SEIU has led the fight to raise wages of fast-food workers for almost a decade now, and though it has not succeeded in unionizing them, has understood that fighting for higher minimum wages raises the wage floor for all workers, and in California that means many of their members. Part of this deal meant getting industry to withdraw a proposed ballot initiative that would have given national chains distance from their franchise holders.

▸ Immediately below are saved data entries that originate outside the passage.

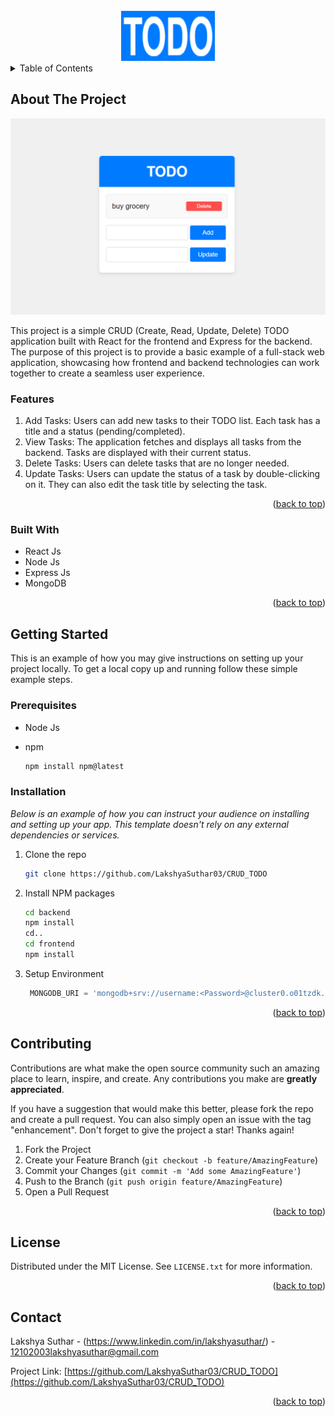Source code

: 

<!-- PROJECT SHIELDS -->
<!--
*** I'm using markdown "reference style" links for readability.
*** Reference links are enclosed in brackets [ ] instead of parentheses ( ).
*** See the bottom of this document for the declaration of the reference variables
*** for contributors-url, forks-url, etc. This is an optional, concise syntax you may use.
*** https://www.markdownguide.org/basic-syntax/#reference-style-links
-->


<!-- PROJECT LOGO -->
<br />
<div align="center">
  <a href="https://github.com/othneildrew/Best-README-Template">
    <img src="./frontend/public/logo.png" alt="Logo" width="150" height="80">
  </a>

</div>



<!-- TABLE OF CONTENTS -->
<details>
  <summary>Table of Contents</summary>
  <ol>
    <li>
      <a href="#about-the-project">About The Project</a>
      <ul>
        <li><a href="#features">Features</a></li>
        <li><a href="#built-with">Built With</a></li>
      </ul>
    </li>
    <li>
      <a href="#getting-started">Getting Started</a>
      <ul>
        <li><a href="#prerequisites">Prerequisites</a></li>
        <li><a href="#installation">Installation</a></li>
      </ul>
    </li>
    <li><a href="#contributing">Contributing</a></li>
    <li><a href="#license">License</a></li>
    <li><a href="#contact">Contact</a></li>

  </ol>
</details>



<!-- ABOUT THE PROJECT -->
## About The Project

![alt text](image.png)

This project is a simple CRUD (Create, Read, Update, Delete) TODO application built with React for the frontend and Express for the backend. The purpose of this project is to provide a basic example of a full-stack web application, showcasing how frontend and backend technologies can work together to create a seamless user experience.

### Features

1. Add Tasks: Users can add new tasks to their TODO list. Each task has a title and a status (pending/completed).
2. View Tasks: The application fetches and displays all tasks from the backend. Tasks are displayed with their current status.
3. Delete Tasks: Users can delete tasks that are no longer needed.
4. Update Tasks: Users can update the status of a task by double-clicking on it. They can also edit the task title by selecting the task.


<p align="right">(<a href="#readme-top">back to top</a>)</p>



### Built With

* React Js
* Node Js
* Express Js
* MongoDB

<p align="right">(<a href="#readme-top">back to top</a>)</p>


<!-- GETTING STARTED -->
## Getting Started

This is an example of how you may give instructions on setting up your project locally.
To get a local copy up and running follow these simple example steps.

### Prerequisites

* Node Js

* npm
  ```sh
  npm install npm@latest 
  ```

### Installation

_Below is an example of how you can instruct your audience on installing and setting up your app. This template doesn't rely on any external dependencies or services._


1. Clone the repo
   ```sh
   git clone https://github.com/LakshyaSuthar03/CRUD_TODO
   ```
2. Install NPM packages
   ```sh
   cd backend
   npm install
   cd..
   cd frontend
   npm install
   ```
3. Setup Environment 
   ```js
    MONGODB_URI = 'mongodb+srv://username:<Password>@cluster0.o01tzdk.mongodb.net/?retryWrites=true&w=majority&appName=Cluster0';
   ```

<p align="right">(<a href="#readme-top">back to top</a>)</p>





<!-- CONTRIBUTING -->
## Contributing

Contributions are what make the open source community such an amazing place to learn, inspire, and create. Any contributions you make are **greatly appreciated**.

If you have a suggestion that would make this better, please fork the repo and create a pull request. You can also simply open an issue with the tag "enhancement".
Don't forget to give the project a star! Thanks again!

1. Fork the Project
2. Create your Feature Branch (`git checkout -b feature/AmazingFeature`)
3. Commit your Changes (`git commit -m 'Add some AmazingFeature'`)
4. Push to the Branch (`git push origin feature/AmazingFeature`)
5. Open a Pull Request

<p align="right">(<a href="#readme-top">back to top</a>)</p>



<!-- LICENSE -->
## License

Distributed under the MIT License. See `LICENSE.txt` for more information.

<p align="right">(<a href="#readme-top">back to top</a>)</p>



<!-- CONTACT -->
## Contact

Lakshya Suthar - (https://www.linkedin.com/in/lakshyasuthar/) - 12102003lakshyasuthar@gmail.com

Project Link: [https://github.com/LakshyaSuthar03/CRUD_TODO](https://github.com/LakshyaSuthar03/CRUD_TODO)

<p align="right">(<a href="#readme-top">back to top</a>)</p>



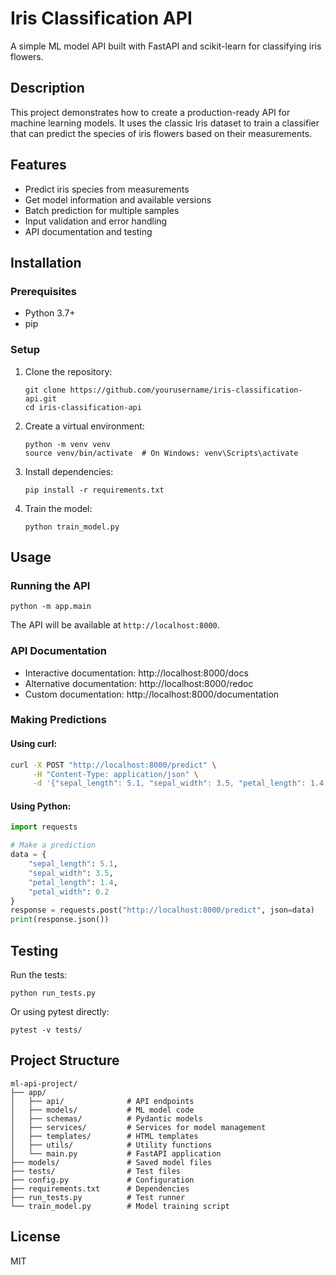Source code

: # Iris Classification API

A simple ML model API built with FastAPI and scikit-learn for classifying iris flowers.

## Description

This project demonstrates how to create a production-ready API for machine learning models. It uses the classic Iris dataset to train a classifier that can predict the species of iris flowers based on their measurements.

## Features

- Predict iris species from measurements
- Get model information and available versions
- Batch prediction for multiple samples
- Input validation and error handling
- API documentation and testing

## Installation

### Prerequisites

- Python 3.7+
- pip

### Setup

1. Clone the repository:
   ```
   git clone https://github.com/yourusername/iris-classification-api.git
   cd iris-classification-api
   ```

2. Create a virtual environment:
   ```
   python -m venv venv
   source venv/bin/activate  # On Windows: venv\Scripts\activate
   ```

3. Install dependencies:
   ```
   pip install -r requirements.txt
   ```

4. Train the model:
   ```
   python train_model.py
   ```

## Usage

### Running the API

```
python -m app.main
```

The API will be available at `http://localhost:8000`.

### API Documentation

- Interactive documentation: http://localhost:8000/docs
- Alternative documentation: http://localhost:8000/redoc
- Custom documentation: http://localhost:8000/documentation

### Making Predictions

#### Using curl:

```bash
curl -X POST "http://localhost:8000/predict" \
     -H "Content-Type: application/json" \
     -d '{"sepal_length": 5.1, "sepal_width": 3.5, "petal_length": 1.4, "petal_width": 0.2}'
```

#### Using Python:

```python
import requests

# Make a prediction
data = {
    "sepal_length": 5.1,
    "sepal_width": 3.5,
    "petal_length": 1.4,
    "petal_width": 0.2
}
response = requests.post("http://localhost:8000/predict", json=data)
print(response.json())
```

## Testing

Run the tests:

```
python run_tests.py
```

Or using pytest directly:

```
pytest -v tests/
```

## Project Structure

```
ml-api-project/
├── app/
│   ├── api/              # API endpoints
│   ├── models/           # ML model code
│   ├── schemas/          # Pydantic models
│   ├── services/         # Services for model management
│   ├── templates/        # HTML templates
│   ├── utils/            # Utility functions
│   └── main.py           # FastAPI application
├── models/               # Saved model files
├── tests/                # Test files
├── config.py             # Configuration
├── requirements.txt      # Dependencies
├── run_tests.py          # Test runner
└── train_model.py        # Model training script
```

## License

MIT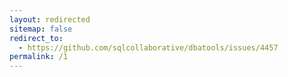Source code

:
 ```yaml
---
layout: redirected
sitemap: false
redirect_to:
  - https://github.com/sqlcollaborative/dbatools/issues/4457
permalink: /1
---
```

SEIU has also made hay with their ability to spend and win on initiatives and reference in California. Dave Regan, the president of the 85,000-member SEIU healthcare local in California, has been an unstinting advocate for the strategy and tactics of using initiatives to advance workers’ interests in the state and elsewhere in recent years, and much of the credit for these breakthroughs has to go to his work. They represent many healthcare workers, so this sets a floor for their collective bargaining contracts, since they would know the minimum wage for such workers will be rising by one-dollar a year for the next decade. The trick here was getting the industry to understand that taking wages somewhat out of competition was not only good for them, but good for workers as well, especially in the continued recruiting shortages.
These kinds of breakthroughs may not get the front-page headlines, but it’s proof positive of why strong labor unions can produce waterfall impacts for workers and their employers, putting a lie to the false claims of trickle-down economics.